**Your assignment**:
Pictures are not part of the copy; retype all the records below exactly.

**Data shown**:
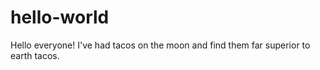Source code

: # hello-world

Hello everyone! I've had tacos on the moon and find them far superior to earth tacos.
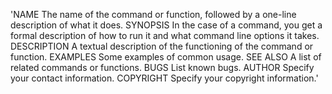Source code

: 'NAME
    The name of the command or function, followed by a one-line description of what it does.
SYNOPSIS
    In the case of a command, you get a formal description of how to run it and what command line options it takes.
DESCRIPTION
    A textual description of the functioning of the command or function.
EXAMPLES
    Some examples of common usage.
SEE ALSO
    A list of related commands or functions.
BUGS
    List known bugs.
AUTHOR
   Specify your contact information.
COPYRIGHT
    Specify your copyright information.'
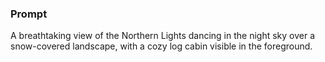 ### Prompt

A breathtaking view of the Northern Lights dancing in the night sky over a snow-covered landscape, with a cozy log cabin visible in the foreground.

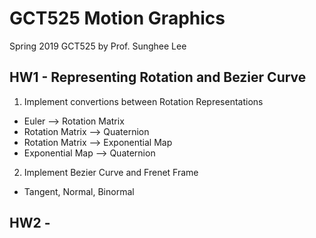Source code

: # GCT525 Motion Graphics
Spring 2019 GCT525 by Prof. Sunghee Lee

## HW1 - Representing Rotation and Bezier Curve
1. Implement convertions between Rotation Representations
  * Euler --> Rotation Matrix
  * Rotation Matrix --> Quaternion
  * Rotation Matrix --> Exponential Map
  * Exponential Map --> Quaternion

2. Implement Bezier Curve and Frenet Frame
  * Tangent, Normal, Binormal
## HW2 -
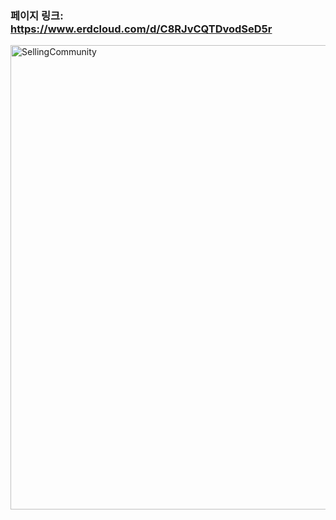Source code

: ### 페이지 링크: https://www.erdcloud.com/d/C8RJvCQTDvodSeD5r

<img width="743" alt="SellingCommunity" src="https://user-images.githubusercontent.com/121341289/212661135-1d7f2fbe-1fd8-47fc-ba78-99ddcd0eb268.png">
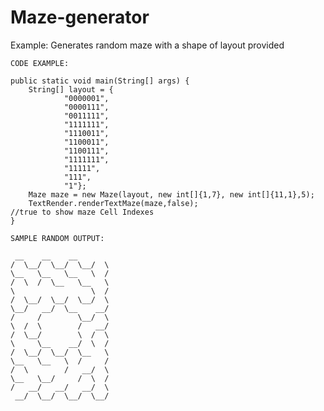 # Maze-generator

Example: Generates random maze with a shape of layout provided

    CODE EXAMPLE:
    
    public static void main(String[] args) {
        String[] layout = {
                "0000001",
                "0000111",
                "0011111",
                "1111111",
                "1110011",
                "1100011",
                "1100111",
                "1111111",
                "11111",
                "111",
                "1"};
        Maze maze = new Maze(layout, new int[]{1,7}, new int[]{11,1},5);
        TextRender.renderTextMaze(maze,false);                               //true to show maze Cell Indexes
    }
    
    SAMPLE RANDOM OUTPUT:
    
     __    __    __      
    /  \__/  \__/  \__/  \
    \__   \__   \__   \  /
    /  \  /  \__   \__   \
    \                 \  /
    /  \__/  \__/  \__/  \
    \__/   __/  \__    __/
    /     /        \__/  \
    \  /  \        /   __/
    /  \__/        \  /  \
    \     \__    __/  \  /
    /  \__/  \__/  \__   \
    \__   \__   \  /     /
    /  \        /   __/  \
    \__   \__/     /  \  /
    /   __/   __/   __/  \
     __/  \__/  \__/  \__/
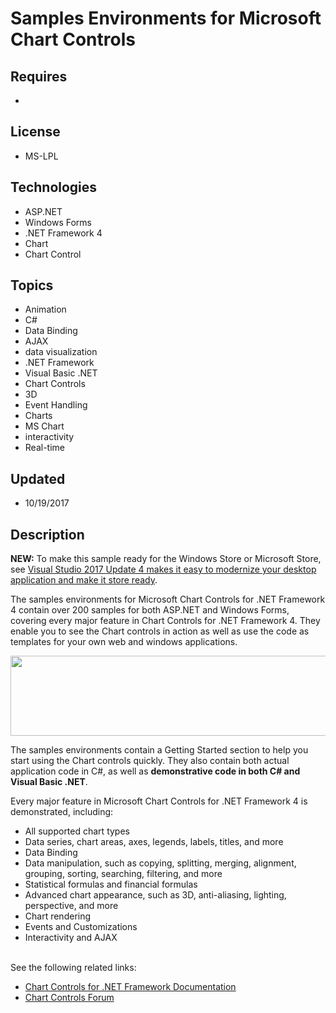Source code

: # Samples Environments for Microsoft Chart Controls
## Requires
- 
## License
- MS-LPL
## Technologies
- ASP.NET
- Windows Forms
- .NET Framework 4
- Chart
- Chart Control
## Topics
- Animation
- C#
- Data Binding
- AJAX
- data visualization
- .NET Framework
- Visual Basic .NET
- Chart Controls
- 3D
- Event Handling
- Charts
- MS Chart
- interactivity
- Real-time
## Updated
- 10/19/2017
## Description

<p><strong>NEW:</strong> To make this sample ready for the Windows Store or Microsoft Store, see
<a href="https://blogs.windows.com/buildingapps/2017/10/18/visual-studio-2017-update-4-makes-easy-modernize-desktop-application-make-store-ready/#mGhHtwio5ODoO0Hr.97">
Visual Studio 2017 Update 4 makes it easy to modernize your desktop application and make it store ready</a>.</p>
<p>The samples environments for Microsoft Chart Controls for .NET Framework 4 contain over 200 samples for both ASP.NET and Windows Forms, covering every major feature in Chart Controls for .NET Framework 4. They enable you to see the Chart controls in action
 as well as use the code as templates for your own web and windows applications.</p>
<p><img id="114477" src="114477-chartsamples_thumb_1.jpg" alt="" width="644" height="128"></p>
<p>The samples environments contain a Getting Started section to help you start using the Chart controls quickly. They also contain both actual application code in C#, as well as
<strong>demonstrative code in both C# and Visual Basic .NET</strong>.</p>
<p>Every major feature in Microsoft Chart Controls for .NET Framework 4 is demonstrated, including:</p>
<ul>
<li>All supported chart types </li><li>Data series, chart areas, axes, legends, labels, titles, and more </li><li>Data Binding </li><li>Data manipulation, such as copying, splitting, merging, alignment, grouping, sorting, searching, filtering, and more
</li><li>Statistical formulas and financial formulas </li><li>Advanced chart appearance, such as 3D, anti-aliasing, lighting, perspective, and more
</li><li>Chart rendering </li><li>Events and Customizations </li><li>Interactivity and AJAX </li></ul>
<p><br>
See the following related links:</p>
<ul>
<li><a href="http://go.microsoft.com/fwlink/?LinkId=128301">Chart Controls for .NET Framework Documentation</a>
</li><li><a href="http://go.microsoft.com/fwlink/?LinkId=128713">Chart Controls Forum</a>
</li></ul>

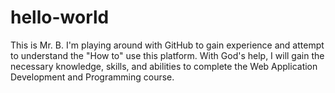 # hello-world

This is Mr. B. I'm playing around with GitHub to gain experience and attempt to understand the "How to" use this platform.
With God's help, I will gain the necessary knowledge, skills, and abilities to complete the Web Application Development and Programming course.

**Exercise result**:
Source code

: # hello-world

Hello everyone! I've had tacos on the moon and find them far superior to earth tacos.
Source code

: 'NAME
    The name of the command or function, followed by a one-line description of what it does.
SYNOPSIS
    In the case of a command, you get a formal description of how to run it and what command line options it takes.
DESCRIPTION
    A textual description of the functioning of the command or function.
EXAMPLES
    Some examples of common usage.
SEE ALSO
    A list of related commands or functions.
BUGS
    List known bugs.
AUTHOR
   Specify your contact information.
COPYRIGHT
    Specify your copyright information.'
 ### Prompt

A breathtaking view of the Northern Lights dancing in the night sky over a snow-covered landscape, with a cozy log cabin visible in the foreground.

Source code

: # GCT525 Motion Graphics
Spring 2019 GCT525 by Prof. Sunghee Lee

## HW1 - Representing Rotation and Bezier Curve
1. Implement convertions between Rotation Representations
  * Euler --> Rotation Matrix
  * Rotation Matrix --> Quaternion
  * Rotation Matrix --> Exponential Map
  * Exponential Map --> Quaternion

2. Implement Bezier Curve and Frenet Frame
  * Tangent, Normal, Binormal
## HW2 -
Source code

: ### 페이지 링크: https://www.erdcloud.com/d/C8RJvCQTDvodSeD5r

<img width="743" alt="SellingCommunity" src="https://user-images.githubusercontent.com/121341289/212661135-1d7f2fbe-1fd8-47fc-ba78-99ddcd0eb268.png">
 # Maze-generator

Example: Generates random maze with a shape of layout provided

    CODE EXAMPLE:
    
    public static void main(String[] args) {
        String[] layout = {
                "0000001",
                "0000111",
                "0011111",
                "1111111",
                "1110011",
                "1100011",
                "1100111",
                "1111111",
                "11111",
                "111",
                "1"};
        Maze maze = new Maze(layout, new int[]{1,7}, new int[]{11,1},5);
        TextRender.renderTextMaze(maze,false);                               //true to show maze Cell Indexes
    }
    
    SAMPLE RANDOM OUTPUT:
    
     __    __    __      
    /  \__/  \__/  \__/  \
    \__   \__   \__   \  /
    /  \  /  \__   \__   \
    \                 \  /
    /  \__/  \__/  \__/  \
    \__/   __/  \__    __/
    /     /        \__/  \
    \  /  \        /   __/
    /  \__/        \  /  \
    \     \__    __/  \  /
    /  \__/  \__/  \__   \
    \__   \__   \  /     /
    /  \        /   __/  \
    \__   \__/     /  \  /
    /   __/   __/   __/  \
     __/  \__/  \__/  \__/
Source code

: # Samples Environments for Microsoft Chart Controls
## Requires
- 
## License
- MS-LPL
## Technologies
- ASP.NET
- Windows Forms
- .NET Framework 4
- Chart
- Chart Control
## Topics
- Animation
- C#
- Data Binding
- AJAX
- data visualization
- .NET Framework
- Visual Basic .NET
- Chart Controls
- 3D
- Event Handling
- Charts
- MS Chart
- interactivity
- Real-time
## Updated
- 10/19/2017
## Description

<p><strong>NEW:</strong> To make this sample ready for the Windows Store or Microsoft Store, see
<a href="https://blogs.windows.com/buildingapps/2017/10/18/visual-studio-2017-update-4-makes-easy-modernize-desktop-application-make-store-ready/#mGhHtwio5ODoO0Hr.97">
Visual Studio 2017 Update 4 makes it easy to modernize your desktop application and make it store ready</a>.</p>
<p>The samples environments for Microsoft Chart Controls for .NET Framework 4 contain over 200 samples for both ASP.NET and Windows Forms, covering every major feature in Chart Controls for .NET Framework 4. They enable you to see the Chart controls in action
 as well as use the code as templates for your own web and windows applications.</p>
<p><img id="114477" src="114477-chartsamples_thumb_1.jpg" alt="" width="644" height="128"></p>
<p>The samples environments contain a Getting Started section to help you start using the Chart controls quickly. They also contain both actual application code in C#, as well as
<strong>demonstrative code in both C# and Visual Basic .NET</strong>.</p>
<p>Every major feature in Microsoft Chart Controls for .NET Framework 4 is demonstrated, including:</p>
<ul>
<li>All supported chart types </li><li>Data series, chart areas, axes, legends, labels, titles, and more </li><li>Data Binding </li><li>Data manipulation, such as copying, splitting, merging, alignment, grouping, sorting, searching, filtering, and more
</li><li>Statistical formulas and financial formulas </li><li>Advanced chart appearance, such as 3D, anti-aliasing, lighting, perspective, and more
</li><li>Chart rendering </li><li>Events and Customizations </li><li>Interactivity and AJAX </li></ul>
<p><br>
See the following related links:</p>
<ul>
<li><a href="http://go.microsoft.com/fwlink/?LinkId=128301">Chart Controls for .NET Framework Documentation</a>
</li><li><a href="http://go.microsoft.com/fwlink/?LinkId=128713">Chart Controls Forum</a>
</li></ul>

 # hello-world

This is Mr. B. I'm playing around with GitHub to gain experience and attempt to understand the "How to" use this platform.
With God's help, I will gain the necessary knowledge, skills, and abilities to complete the Web Application Development and Programming course.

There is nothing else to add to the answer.